I have just read this remarkable commentary on Medicaid from Avik Roy at Forbes.
Mr. Roy discusses the most recent results of an ongoing analysis of Medicaid costs in the State of Oregon. This is important for many reasons, not least being the fact that ObamaCare hopes to reduce the number of uninsured by extending Medicaid coverage. I think Obamacare chose this strategy because, overwhelmingly, the lack of medical insurance is a creature of poverty – and Medicaid is the government medical insurance program for the poor.
I urge you to read Mr. Roy’s entire comment. This passage near the end strikes me as an especially bold and fresh breath of air:
“Let’s build a new health program for low-income Americans, one that pays primary care physicians $150 a month to see each patient, whether they are healthy or sick . . . Hell, put the entire country on that kind of plan, along with giving people the opportunity to use health savings accounts to cover the rest.”
I think this is a great idea especially the idea to put the entire country on a uniform primary care plan.
The taxpayers would share the cost of every citizen’s primary care up to an annual amount - $1,800 in this example. That number could be adjusted in the future as necessary to keep up with reasonable increases in the cost of delivering such care.
This plan would establish a basic level of primary medical care guaranteed to every citizen. Individuals and families could then purchase insurance for catastrophic medical events on top of that, at their own expense. I think it would be necessary for the taxpayers also to subsidize the catastrophic insurance subject to a sliding income scale. People who can afford full or “comprehensive” coverage beyond that may simply go ahead and buy it – at their own expense.
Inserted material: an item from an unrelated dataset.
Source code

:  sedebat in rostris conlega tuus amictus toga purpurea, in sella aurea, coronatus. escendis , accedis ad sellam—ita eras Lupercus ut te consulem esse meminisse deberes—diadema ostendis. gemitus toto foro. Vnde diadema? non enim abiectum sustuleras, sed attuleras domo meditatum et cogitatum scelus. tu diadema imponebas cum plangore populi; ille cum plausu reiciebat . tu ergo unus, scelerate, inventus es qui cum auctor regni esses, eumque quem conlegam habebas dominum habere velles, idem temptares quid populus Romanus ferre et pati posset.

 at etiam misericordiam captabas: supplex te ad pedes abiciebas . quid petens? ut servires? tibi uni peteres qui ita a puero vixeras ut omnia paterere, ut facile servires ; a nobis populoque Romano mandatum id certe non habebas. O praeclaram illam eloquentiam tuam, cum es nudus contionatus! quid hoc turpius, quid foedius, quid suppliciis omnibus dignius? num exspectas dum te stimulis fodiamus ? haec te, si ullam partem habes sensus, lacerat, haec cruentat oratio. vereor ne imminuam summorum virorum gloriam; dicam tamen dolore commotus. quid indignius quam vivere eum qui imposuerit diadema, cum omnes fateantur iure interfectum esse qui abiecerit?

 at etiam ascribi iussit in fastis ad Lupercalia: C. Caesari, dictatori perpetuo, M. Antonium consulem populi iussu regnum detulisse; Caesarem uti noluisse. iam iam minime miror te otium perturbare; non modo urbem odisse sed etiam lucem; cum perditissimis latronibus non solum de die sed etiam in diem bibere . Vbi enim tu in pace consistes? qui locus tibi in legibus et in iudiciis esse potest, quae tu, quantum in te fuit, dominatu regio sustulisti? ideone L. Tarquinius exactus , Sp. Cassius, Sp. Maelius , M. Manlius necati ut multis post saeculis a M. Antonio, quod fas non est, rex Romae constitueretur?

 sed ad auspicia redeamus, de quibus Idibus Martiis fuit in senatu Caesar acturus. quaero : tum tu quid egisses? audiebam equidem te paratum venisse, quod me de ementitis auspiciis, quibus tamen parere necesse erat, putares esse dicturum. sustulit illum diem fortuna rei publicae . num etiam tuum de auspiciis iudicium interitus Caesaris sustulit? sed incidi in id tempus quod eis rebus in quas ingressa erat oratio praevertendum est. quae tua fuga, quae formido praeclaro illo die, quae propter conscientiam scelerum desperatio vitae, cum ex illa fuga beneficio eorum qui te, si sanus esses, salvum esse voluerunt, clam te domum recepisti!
Paying PCP’s $150 a month for every American patient they see would cost about $567 billion per year. Isn’t that about half the annual cost of Obamacare? Of course that cost would rise as population rises and as medical costs rise. But, still . . . Obamacare’s cost will rise too. So isn't this a more effective and less costly approach?
btw, I think a $2,000 per person calendar year deductible is a little light – I’d suggest $3,000 accompanied by an HSA. But now we’re just quibbling about how exactly we will drain the swamp.